*** Opening RECORDS TO USE ***

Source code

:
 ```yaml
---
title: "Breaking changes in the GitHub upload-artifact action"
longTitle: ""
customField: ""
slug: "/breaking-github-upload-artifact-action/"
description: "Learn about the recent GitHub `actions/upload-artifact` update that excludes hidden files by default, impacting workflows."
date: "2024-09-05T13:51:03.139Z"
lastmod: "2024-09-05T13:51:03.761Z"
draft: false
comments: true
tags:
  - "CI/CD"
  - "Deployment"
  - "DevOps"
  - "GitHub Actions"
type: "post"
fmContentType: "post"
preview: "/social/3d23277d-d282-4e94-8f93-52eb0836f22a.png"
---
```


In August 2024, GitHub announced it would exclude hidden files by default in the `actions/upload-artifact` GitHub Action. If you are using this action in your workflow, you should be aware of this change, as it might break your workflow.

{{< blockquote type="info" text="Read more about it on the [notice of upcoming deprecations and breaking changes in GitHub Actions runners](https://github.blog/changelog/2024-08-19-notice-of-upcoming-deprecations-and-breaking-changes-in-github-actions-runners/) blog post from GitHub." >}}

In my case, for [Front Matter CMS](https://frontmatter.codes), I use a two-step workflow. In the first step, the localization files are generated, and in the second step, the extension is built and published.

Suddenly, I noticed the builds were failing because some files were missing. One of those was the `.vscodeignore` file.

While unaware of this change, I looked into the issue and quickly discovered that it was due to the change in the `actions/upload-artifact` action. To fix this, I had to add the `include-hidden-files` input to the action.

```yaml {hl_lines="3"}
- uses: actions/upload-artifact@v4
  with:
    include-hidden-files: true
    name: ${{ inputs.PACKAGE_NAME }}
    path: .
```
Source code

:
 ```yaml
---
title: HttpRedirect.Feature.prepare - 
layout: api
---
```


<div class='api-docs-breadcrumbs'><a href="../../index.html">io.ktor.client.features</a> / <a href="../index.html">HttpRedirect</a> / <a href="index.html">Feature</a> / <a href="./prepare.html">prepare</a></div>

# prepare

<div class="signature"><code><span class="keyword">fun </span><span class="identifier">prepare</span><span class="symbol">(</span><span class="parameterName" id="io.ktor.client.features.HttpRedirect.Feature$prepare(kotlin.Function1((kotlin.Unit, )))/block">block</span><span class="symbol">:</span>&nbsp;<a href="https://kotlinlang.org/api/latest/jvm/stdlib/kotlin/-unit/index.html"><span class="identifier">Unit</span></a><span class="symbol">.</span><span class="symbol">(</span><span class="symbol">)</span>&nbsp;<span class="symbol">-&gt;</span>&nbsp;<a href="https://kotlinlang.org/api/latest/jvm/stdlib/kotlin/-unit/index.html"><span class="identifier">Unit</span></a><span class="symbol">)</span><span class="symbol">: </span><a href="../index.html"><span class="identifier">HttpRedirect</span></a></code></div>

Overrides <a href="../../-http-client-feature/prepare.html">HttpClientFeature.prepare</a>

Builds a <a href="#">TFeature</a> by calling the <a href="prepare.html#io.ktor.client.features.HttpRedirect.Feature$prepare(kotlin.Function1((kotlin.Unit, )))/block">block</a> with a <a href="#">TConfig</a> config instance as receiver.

*** Closing RECORDS TO USE ***

## REQUIRED WORK
Every record above is to be written out exactly.

## TASK RESULT
Source code

:
 ```yaml
---
title: "Breaking changes in the GitHub upload-artifact action"
longTitle: ""
customField: ""
slug: "/breaking-github-upload-artifact-action/"
description: "Learn about the recent GitHub `actions/upload-artifact` update that excludes hidden files by default, impacting workflows."
date: "2024-09-05T13:51:03.139Z"
lastmod: "2024-09-05T13:51:03.761Z"
draft: false
comments: true
tags:
  - "CI/CD"
  - "Deployment"
  - "DevOps"
  - "GitHub Actions"
type: "post"
fmContentType: "post"
preview: "/social/3d23277d-d282-4e94-8f93-52eb0836f22a.png"
---
```


In August 2024, GitHub announced it would exclude hidden files by default in the `actions/upload-artifact` GitHub Action. If you are using this action in your workflow, you should be aware of this change, as it might break your workflow.

{{< blockquote type="info" text="Read more about it on the [notice of upcoming deprecations and breaking changes in GitHub Actions runners](https://github.blog/changelog/2024-08-19-notice-of-upcoming-deprecations-and-breaking-changes-in-github-actions-runners/) blog post from GitHub." >}}

In my case, for [Front Matter CMS](https://frontmatter.codes), I use a two-step workflow. In the first step, the localization files are generated, and in the second step, the extension is built and published.

Suddenly, I noticed the builds were failing because some files were missing. One of those was the `.vscodeignore` file.

While unaware of this change, I looked into the issue and quickly discovered that it was due to the change in the `actions/upload-artifact` action. To fix this, I had to add the `include-hidden-files` input to the action.

```yaml {hl_lines="3"}
- uses: actions/upload-artifact@v4
  with:
    include-hidden-files: true
    name: ${{ inputs.PACKAGE_NAME }}
    path: .
```
Source code

:
 ```yaml
---
title: HttpRedirect.Feature.prepare - 
layout: api
---
```


<div class='api-docs-breadcrumbs'><a href="../../index.html">io.ktor.client.features</a> / <a href="../index.html">HttpRedirect</a> / <a href="index.html">Feature</a> / <a href="./prepare.html">prepare</a></div>

# prepare

<div class="signature"><code><span class="keyword">fun </span><span class="identifier">prepare</span><span class="symbol">(</span><span class="parameterName" id="io.ktor.client.features.HttpRedirect.Feature$prepare(kotlin.Function1((kotlin.Unit, )))/block">block</span><span class="symbol">:</span>&nbsp;<a href="https://kotlinlang.org/api/latest/jvm/stdlib/kotlin/-unit/index.html"><span class="identifier">Unit</span></a><span class="symbol">.</span><span class="symbol">(</span><span class="symbol">)</span>&nbsp;<span class="symbol">-&gt;</span>&nbsp;<a href="https://kotlinlang.org/api/latest/jvm/stdlib/kotlin/-unit/index.html"><span class="identifier">Unit</span></a><span class="symbol">)</span><span class="symbol">: </span><a href="../index.html"><span class="identifier">HttpRedirect</span></a></code></div>

Overrides <a href="../../-http-client-feature/prepare.html">HttpClientFeature.prepare</a>

Builds a <a href="#">TFeature</a> by calling the <a href="prepare.html#io.ktor.client.features.HttpRedirect.Feature$prepare(kotlin.Function1((kotlin.Unit, )))/block">block</a> with a <a href="#">TConfig</a> config instance as receiver.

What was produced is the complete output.